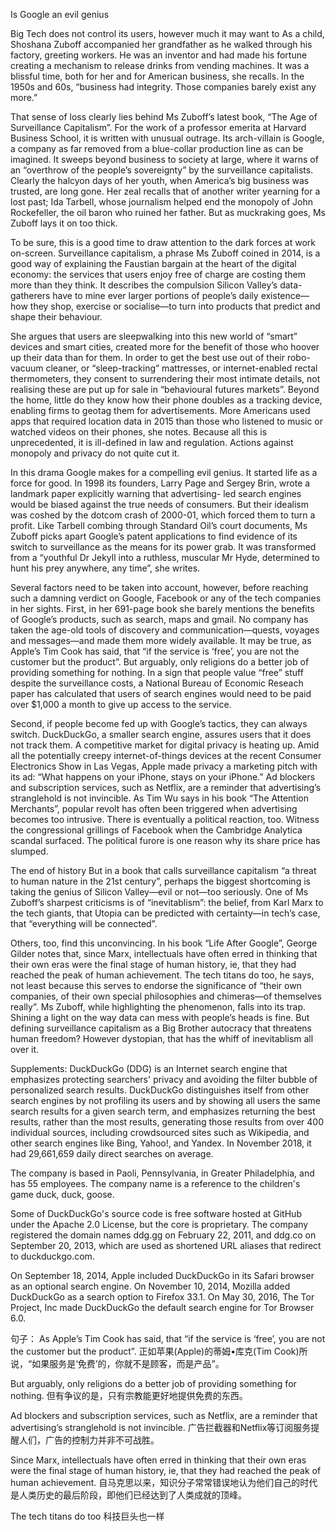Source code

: Is Google an evil genius

Big Tech does not control its users, however much it may want to
As a child, Shoshana Zuboff accompanied her grandfather as he walked through his factory, greeting workers. He was an inventor and had made his fortune creating a mechanism to release drinks from vending machines. It was a blissful time, both for her and for American business, she recalls. In the 1950s and 60s, “business had integrity. Those companies barely exist any more.”

That sense of loss clearly lies behind Ms Zuboff’s latest book, “The Age of Surveillance Capitalism”. For the work of a professor emerita at Harvard Business School, it is written with unusual outrage. Its arch-villain is Google, a company as far removed from a blue-collar production line as can be imagined. It sweeps beyond business to society at large, where it warns of an “overthrow of the people’s sovereignty” by the surveillance capitalists. Clearly the halcyon days of her youth, when America’s big business was trusted, are long gone. Her zeal recalls that of another writer yearning for a lost past; Ida Tarbell, whose journalism helped end the monopoly of John Rockefeller, the oil baron who ruined her father. But as muckraking goes, Ms Zuboff lays it on too thick.

To be sure, this is a good time to draw attention to the dark forces at work on-screen. Surveillance capitalism, a phrase Ms Zuboff coined in 2014, is a good way of explaining the Faustian bargain at the heart of the digital economy: the services that users enjoy free of charge are costing them more than they think. It describes the compulsion Silicon Valley’s data-gatherers have to mine ever larger portions of people’s daily existence—how they shop, exercise or socialise—to turn into products that predict and shape their behaviour.

She argues that users are sleepwalking into this new world of “smart” devices and smart cities, created more for the benefit of those who hoover up their data than for them. In order to get the best use out of their robo-vacuum cleaner, or “sleep-tracking” mattresses, or internet-enabled rectal thermometers, they consent to surrendering their most intimate details, not realising these are put up for sale in “behavioural futures markets”. Beyond the home, little do they know how their phone doubles as a tracking device, enabling firms to geotag them for advertisements. More Americans used apps that required location data in 2015 than those who listened to music or watched videos on their phones, she notes. Because all this is unprecedented, it is ill-defined in law and regulation. Actions against monopoly and privacy do not quite cut it.

In this drama Google makes for a compelling evil genius. It started life as a force for good. In 1998 its founders, Larry Page and Sergey Brin, wrote a landmark paper explicitly warning that advertising- led search engines would be biased against the true needs of consumers. But their idealism was coshed by the dotcom crash of 2000-01, which forced them to turn a profit. Like Tarbell combing through Standard Oil’s court documents, Ms Zuboff picks apart Google’s patent applications to find evidence of its switch to surveillance as the means for its power grab. It was transformed from a “youthful Dr Jekyll into a ruthless, muscular Mr Hyde, determined to hunt his prey anywhere, any time”, she writes.

Several factors need to be taken into account, however, before reaching such a damning verdict on Google, Facebook or any of the tech companies in her sights. First, in her 691-page book she barely mentions the benefits of Google’s products, such as search, maps and gmail. No company has taken the age-old tools of discovery and communication—quests, voyages and messages—and made them more widely available. It may be true, as Apple’s Tim Cook has said, that “if the service is ‘free’, you are not the customer but the product”. But arguably, only religions do a better job of providing something for nothing. In a sign that people value “free” stuff despite the surveillance costs, a National Bureau of Economic Reseach paper has calculated that users of search engines would need to be paid over $1,000 a month to give up access to the service.

Second, if people become fed up with Google’s tactics, they can always switch. DuckDuckGo, a smaller search engine, assures users that it does not track them. A competitive market for digital privacy is heating up. Amid all the potentially creepy internet-of-things devices at the recent Consumer Electronics Show in Las Vegas, Apple made privacy a marketing pitch with its ad: “What happens on your iPhone, stays on your iPhone.” Ad blockers and subscription services, such as Netflix, are a reminder that advertising’s stranglehold is not invincible. As Tim Wu says in his book “The Attention Merchants”, popular revolt has often been triggered when advertising becomes too intrusive. There is eventually a political reaction, too. Witness the congressional grillings of Facebook when the Cambridge Analytica scandal surfaced. The political furore is one reason why its share price has slumped.

The end of history
But in a book that calls surveillance capitalism “a threat to human nature in the 21st century”, perhaps the biggest shortcoming is taking the genius of Silicon Valley—evil or not—too seriously. One of Ms Zuboff’s sharpest criticisms is of “inevitablism”: the belief, from Karl Marx to the tech giants, that Utopia can be predicted with certainty—in tech’s case, that “everything will be connected”.

Others, too, find this unconvincing. In his book “Life After Google”, George Gilder notes that, since Marx, intellectuals have often erred in thinking that their own eras were the final stage of human history, ie, that they had reached the peak of human achievement. The tech titans do too, he says, not least because this serves to endorse the significance of “their own companies, of their own special philosophies and chimeras—of themselves really”. Ms Zuboff, while highlighting the phenomenon, falls into its trap. Shining a light on the way data can mess with people’s heads is fine. But defining surveillance capitalism as a Big Brother autocracy that threatens human freedom? However dystopian, that has the whiff of inevitablism all over it.

Supplements:
DuckDuckGo (DDG) is an Internet search engine that emphasizes protecting searchers' privacy and avoiding the filter bubble of personalized search results. DuckDuckGo distinguishes itself from other search engines by not profiling its users and by showing all users the same search results for a given search term, and emphasizes returning the best results, rather than the most results, generating those results from over 400 individual sources, including crowdsourced sites such as Wikipedia, and other search engines like Bing, Yahoo!, and Yandex. In November 2018, it had 29,661,659 daily direct searches on average.

The company is based in Paoli, Pennsylvania, in Greater Philadelphia, and has 55 employees. The company name is a reference to the children's game duck, duck, goose.

Some of DuckDuckGo's source code is free software hosted at GitHub under the Apache 2.0 License, but the core is proprietary. The company registered the domain names ddg.gg on February 22, 2011, and ddg.co on September 20, 2013, which are used as shortened URL aliases that redirect to duckduckgo.com.

On September 18, 2014, Apple included DuckDuckGo in its Safari browser as an optional search engine. On November 10, 2014, Mozilla added DuckDuckGo as a search option to Firefox 33.1. On May 30, 2016, The Tor Project, Inc made DuckDuckGo the default search engine for Tor Browser 6.0.


句子：
As Apple’s Tim Cook has said, that “if the service is ‘free’, you are not the customer but the product”.
正如苹果(Apple)的蒂姆•库克(Tim Cook)所说，“如果服务是‘免费’的，你就不是顾客，而是产品”。

But arguably, only religions do a better job of providing something for nothing.
但有争议的是，只有宗教能更好地提供免费的东西。

Ad blockers and subscription services, such as Netflix, are a reminder that advertising’s stranglehold is not invincible.
广告拦截器和Netflix等订阅服务提醒人们，广告的控制力并非不可战胜。

Since Marx, intellectuals have often erred in thinking that their own eras were the final stage of human history, ie, that they had reached the peak of human achievement.
自马克思以来，知识分子常常错误地认为他们自己的时代是人类历史的最后阶段，即他们已经达到了人类成就的顶峰。

The tech titans do too
科技巨头也一样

__Problem statement__. Working from the entries above, return all lines that contain "September".

__Written response__.
Some of DuckDuckGo's source code is free software hosted at GitHub under the Apache 2.0 License, but the core is proprietary. The company registered the domain names ddg.gg on February 22, 2011, and ddg.co on September 20, 2013, which are used as shortened URL aliases that redirect to duckduckgo.com.
On September 18, 2014, Apple included DuckDuckGo in its Safari browser as an optional search engine. On November 10, 2014, Mozilla added DuckDuckGo as a search option to Firefox 33.1. On May 30, 2016, The Tor Project, Inc made DuckDuckGo the default search engine for Tor Browser 6.0.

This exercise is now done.